▶ **Aim of the exercise**
Whichever lines include the word "ReactDOMComponent", copy them as they appear in the data.

++++++++++++++++++++

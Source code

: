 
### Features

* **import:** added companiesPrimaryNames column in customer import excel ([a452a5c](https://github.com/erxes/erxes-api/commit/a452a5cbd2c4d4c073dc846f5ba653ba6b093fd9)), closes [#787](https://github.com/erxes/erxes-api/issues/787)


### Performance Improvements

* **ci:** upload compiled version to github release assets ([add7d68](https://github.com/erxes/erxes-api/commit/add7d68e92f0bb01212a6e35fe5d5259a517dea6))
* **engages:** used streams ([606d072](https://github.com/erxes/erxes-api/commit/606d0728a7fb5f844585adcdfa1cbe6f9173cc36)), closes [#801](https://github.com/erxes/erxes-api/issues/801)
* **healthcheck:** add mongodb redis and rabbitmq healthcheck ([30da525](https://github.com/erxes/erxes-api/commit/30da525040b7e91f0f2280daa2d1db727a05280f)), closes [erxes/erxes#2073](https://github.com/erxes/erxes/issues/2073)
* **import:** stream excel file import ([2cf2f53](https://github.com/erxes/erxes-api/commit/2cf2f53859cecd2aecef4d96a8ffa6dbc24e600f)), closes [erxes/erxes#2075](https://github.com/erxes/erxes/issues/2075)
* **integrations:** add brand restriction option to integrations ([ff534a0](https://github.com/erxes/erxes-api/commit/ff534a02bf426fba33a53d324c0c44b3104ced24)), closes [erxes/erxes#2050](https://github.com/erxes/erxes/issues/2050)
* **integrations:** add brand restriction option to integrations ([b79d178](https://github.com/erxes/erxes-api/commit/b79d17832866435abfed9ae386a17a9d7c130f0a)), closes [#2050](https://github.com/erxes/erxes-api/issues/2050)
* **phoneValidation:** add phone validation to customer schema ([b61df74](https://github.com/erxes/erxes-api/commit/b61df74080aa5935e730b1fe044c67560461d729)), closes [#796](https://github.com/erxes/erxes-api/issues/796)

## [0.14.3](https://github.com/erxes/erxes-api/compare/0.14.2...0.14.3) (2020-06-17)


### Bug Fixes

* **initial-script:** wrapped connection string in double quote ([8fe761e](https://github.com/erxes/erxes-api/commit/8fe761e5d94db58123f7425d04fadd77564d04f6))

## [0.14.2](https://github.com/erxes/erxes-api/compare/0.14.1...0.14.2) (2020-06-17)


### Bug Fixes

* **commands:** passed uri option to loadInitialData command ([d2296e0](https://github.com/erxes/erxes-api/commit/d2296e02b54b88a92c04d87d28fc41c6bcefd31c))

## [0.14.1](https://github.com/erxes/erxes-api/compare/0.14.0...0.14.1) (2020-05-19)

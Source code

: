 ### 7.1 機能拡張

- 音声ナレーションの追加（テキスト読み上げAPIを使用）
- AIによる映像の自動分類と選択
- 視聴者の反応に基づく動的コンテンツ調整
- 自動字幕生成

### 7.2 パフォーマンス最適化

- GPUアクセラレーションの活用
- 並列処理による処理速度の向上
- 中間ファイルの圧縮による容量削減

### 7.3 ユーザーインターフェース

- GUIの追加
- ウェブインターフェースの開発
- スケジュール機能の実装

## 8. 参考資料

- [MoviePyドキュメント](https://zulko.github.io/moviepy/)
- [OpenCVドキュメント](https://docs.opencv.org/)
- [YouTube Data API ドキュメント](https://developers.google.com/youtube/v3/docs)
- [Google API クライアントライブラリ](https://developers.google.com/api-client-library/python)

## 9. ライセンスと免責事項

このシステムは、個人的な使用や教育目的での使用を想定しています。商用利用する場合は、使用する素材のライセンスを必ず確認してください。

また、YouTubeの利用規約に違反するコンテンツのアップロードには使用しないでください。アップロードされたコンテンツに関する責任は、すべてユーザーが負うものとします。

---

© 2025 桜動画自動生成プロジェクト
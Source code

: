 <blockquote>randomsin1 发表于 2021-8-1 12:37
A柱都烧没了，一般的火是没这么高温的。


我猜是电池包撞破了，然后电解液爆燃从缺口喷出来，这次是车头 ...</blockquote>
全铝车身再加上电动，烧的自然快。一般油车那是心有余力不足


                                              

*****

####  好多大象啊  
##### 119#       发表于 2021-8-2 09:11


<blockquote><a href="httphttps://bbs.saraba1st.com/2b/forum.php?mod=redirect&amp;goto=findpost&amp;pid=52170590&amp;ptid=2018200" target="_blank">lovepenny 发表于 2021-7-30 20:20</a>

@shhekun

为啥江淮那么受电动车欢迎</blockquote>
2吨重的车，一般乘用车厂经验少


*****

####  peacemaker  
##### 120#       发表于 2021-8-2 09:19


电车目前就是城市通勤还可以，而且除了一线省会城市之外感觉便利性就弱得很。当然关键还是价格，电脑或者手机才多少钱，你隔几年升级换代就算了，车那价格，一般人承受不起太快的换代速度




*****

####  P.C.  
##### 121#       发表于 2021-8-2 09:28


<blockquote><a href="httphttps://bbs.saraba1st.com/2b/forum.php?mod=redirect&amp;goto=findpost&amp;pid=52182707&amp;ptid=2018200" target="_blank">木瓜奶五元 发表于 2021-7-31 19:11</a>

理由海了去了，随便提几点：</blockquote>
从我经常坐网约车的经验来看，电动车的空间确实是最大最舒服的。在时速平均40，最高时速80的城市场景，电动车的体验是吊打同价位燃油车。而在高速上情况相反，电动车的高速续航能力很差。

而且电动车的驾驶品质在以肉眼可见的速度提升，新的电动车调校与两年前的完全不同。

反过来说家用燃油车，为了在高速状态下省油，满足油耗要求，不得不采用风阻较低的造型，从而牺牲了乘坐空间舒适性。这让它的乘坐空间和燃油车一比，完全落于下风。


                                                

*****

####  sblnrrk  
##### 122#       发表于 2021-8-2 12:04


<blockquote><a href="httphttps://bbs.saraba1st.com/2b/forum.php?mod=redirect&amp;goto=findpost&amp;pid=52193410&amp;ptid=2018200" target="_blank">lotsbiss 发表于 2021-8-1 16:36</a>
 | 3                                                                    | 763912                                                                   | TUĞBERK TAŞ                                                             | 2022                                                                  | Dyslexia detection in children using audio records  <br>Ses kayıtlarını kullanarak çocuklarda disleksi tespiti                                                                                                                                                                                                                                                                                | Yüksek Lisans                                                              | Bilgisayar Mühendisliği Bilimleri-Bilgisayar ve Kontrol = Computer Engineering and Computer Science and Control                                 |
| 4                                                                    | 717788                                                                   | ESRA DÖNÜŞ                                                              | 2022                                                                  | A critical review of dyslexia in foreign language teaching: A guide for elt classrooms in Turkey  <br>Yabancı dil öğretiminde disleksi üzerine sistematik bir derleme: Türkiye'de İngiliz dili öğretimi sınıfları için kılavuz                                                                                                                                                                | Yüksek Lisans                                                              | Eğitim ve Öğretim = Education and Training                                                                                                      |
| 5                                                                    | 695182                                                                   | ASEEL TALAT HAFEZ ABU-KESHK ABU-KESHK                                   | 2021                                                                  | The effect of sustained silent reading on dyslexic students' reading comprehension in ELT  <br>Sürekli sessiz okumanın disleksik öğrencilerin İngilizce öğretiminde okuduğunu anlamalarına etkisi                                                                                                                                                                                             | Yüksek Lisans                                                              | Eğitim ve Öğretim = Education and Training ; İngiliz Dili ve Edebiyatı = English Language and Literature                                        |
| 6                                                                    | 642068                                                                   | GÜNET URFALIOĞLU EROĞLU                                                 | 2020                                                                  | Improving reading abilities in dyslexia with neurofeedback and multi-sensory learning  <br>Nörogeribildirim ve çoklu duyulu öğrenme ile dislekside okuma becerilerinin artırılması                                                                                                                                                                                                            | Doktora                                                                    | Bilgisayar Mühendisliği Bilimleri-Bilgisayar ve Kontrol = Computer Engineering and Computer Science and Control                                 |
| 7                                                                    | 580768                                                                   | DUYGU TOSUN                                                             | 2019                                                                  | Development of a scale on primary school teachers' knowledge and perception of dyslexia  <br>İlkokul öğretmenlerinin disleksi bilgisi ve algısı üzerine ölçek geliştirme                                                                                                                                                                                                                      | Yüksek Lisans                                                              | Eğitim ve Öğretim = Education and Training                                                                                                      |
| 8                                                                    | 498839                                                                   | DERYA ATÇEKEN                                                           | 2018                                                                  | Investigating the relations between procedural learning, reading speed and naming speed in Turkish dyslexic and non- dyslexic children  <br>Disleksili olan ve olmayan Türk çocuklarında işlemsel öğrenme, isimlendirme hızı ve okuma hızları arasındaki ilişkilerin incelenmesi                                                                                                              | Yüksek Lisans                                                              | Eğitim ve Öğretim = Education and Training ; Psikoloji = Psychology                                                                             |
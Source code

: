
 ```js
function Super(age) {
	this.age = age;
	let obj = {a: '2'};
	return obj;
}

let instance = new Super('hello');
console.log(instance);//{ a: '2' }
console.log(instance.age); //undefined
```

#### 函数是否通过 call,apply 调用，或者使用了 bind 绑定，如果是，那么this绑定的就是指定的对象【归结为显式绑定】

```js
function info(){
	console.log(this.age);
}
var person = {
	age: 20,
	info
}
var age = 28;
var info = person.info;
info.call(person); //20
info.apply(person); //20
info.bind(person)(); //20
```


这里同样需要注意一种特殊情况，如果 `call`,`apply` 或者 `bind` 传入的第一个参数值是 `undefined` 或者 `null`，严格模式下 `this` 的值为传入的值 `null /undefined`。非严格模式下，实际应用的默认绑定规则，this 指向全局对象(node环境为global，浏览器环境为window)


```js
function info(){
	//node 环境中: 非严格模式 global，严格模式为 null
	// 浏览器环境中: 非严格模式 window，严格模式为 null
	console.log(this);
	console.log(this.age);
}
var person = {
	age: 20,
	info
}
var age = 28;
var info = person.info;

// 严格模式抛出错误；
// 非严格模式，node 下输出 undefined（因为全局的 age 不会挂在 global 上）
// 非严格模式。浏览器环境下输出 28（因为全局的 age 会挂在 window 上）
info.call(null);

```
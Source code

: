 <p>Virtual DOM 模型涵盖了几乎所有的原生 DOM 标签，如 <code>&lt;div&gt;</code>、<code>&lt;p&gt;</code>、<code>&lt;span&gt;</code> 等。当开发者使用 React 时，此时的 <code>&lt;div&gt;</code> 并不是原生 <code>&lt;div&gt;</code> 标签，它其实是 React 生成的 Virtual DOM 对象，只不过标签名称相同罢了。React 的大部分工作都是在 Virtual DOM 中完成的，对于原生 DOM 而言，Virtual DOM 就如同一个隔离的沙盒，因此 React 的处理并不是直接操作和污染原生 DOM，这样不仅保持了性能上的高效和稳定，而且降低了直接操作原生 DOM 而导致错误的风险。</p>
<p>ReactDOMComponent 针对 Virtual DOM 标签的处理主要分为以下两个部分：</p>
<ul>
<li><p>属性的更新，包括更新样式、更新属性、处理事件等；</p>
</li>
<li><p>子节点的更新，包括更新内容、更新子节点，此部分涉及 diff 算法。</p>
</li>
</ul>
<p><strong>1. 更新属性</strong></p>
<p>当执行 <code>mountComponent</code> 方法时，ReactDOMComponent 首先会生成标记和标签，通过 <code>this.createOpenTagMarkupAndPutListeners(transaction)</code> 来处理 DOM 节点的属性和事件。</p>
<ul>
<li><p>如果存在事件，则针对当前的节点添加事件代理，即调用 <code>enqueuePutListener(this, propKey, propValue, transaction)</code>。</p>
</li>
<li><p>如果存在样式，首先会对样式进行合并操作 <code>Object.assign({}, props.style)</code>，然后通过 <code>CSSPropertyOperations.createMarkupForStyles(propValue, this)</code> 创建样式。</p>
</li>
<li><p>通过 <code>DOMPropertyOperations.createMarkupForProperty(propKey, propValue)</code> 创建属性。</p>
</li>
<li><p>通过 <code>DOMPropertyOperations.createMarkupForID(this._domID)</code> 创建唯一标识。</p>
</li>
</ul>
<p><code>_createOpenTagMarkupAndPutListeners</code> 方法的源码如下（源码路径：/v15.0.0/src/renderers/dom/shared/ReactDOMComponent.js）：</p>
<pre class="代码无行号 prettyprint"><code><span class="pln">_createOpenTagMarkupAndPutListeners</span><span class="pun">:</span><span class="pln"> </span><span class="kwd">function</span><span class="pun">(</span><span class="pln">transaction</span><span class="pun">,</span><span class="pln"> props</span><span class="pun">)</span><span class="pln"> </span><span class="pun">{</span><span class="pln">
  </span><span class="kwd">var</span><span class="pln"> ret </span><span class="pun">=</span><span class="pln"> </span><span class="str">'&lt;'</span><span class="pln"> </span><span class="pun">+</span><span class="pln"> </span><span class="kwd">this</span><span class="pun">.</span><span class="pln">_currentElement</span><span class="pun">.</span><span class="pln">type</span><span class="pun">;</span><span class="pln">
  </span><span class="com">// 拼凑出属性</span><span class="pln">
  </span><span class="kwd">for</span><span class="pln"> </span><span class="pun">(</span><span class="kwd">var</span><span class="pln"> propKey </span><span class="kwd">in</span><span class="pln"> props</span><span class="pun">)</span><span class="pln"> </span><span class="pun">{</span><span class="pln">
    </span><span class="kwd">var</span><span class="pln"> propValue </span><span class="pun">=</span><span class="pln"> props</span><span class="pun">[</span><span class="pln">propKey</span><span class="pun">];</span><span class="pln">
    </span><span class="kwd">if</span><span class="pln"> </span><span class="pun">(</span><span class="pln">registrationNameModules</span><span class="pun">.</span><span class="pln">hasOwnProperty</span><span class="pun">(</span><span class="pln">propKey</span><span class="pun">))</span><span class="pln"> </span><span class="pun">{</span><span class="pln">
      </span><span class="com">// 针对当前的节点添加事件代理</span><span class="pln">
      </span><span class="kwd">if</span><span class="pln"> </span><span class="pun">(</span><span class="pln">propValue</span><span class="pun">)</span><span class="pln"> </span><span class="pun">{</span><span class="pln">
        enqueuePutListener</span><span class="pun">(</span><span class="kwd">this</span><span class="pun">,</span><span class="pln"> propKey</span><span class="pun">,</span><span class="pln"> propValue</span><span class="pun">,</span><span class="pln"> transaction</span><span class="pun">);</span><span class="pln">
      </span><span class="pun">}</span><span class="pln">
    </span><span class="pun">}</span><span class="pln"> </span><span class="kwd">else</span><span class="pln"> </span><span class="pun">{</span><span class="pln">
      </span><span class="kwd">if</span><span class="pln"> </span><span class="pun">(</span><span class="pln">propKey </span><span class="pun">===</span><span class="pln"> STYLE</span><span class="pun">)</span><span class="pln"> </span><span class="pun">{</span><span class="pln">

++++++++++++++++++++

▶ **Exercise answer**
<p>ReactDOMComponent 针对 Virtual DOM 标签的处理主要分为以下两个部分：</p>
<p>当执行 <code>mountComponent</code> 方法时，ReactDOMComponent 首先会生成标记和标签，通过 <code>this.createOpenTagMarkupAndPutListeners(transaction)</code> 来处理 DOM 节点的属性和事件。</p>
<p><code>_createOpenTagMarkupAndPutListeners</code> 方法的源码如下（源码路径：/v15.0.0/src/renderers/dom/shared/ReactDOMComponent.js）：</p>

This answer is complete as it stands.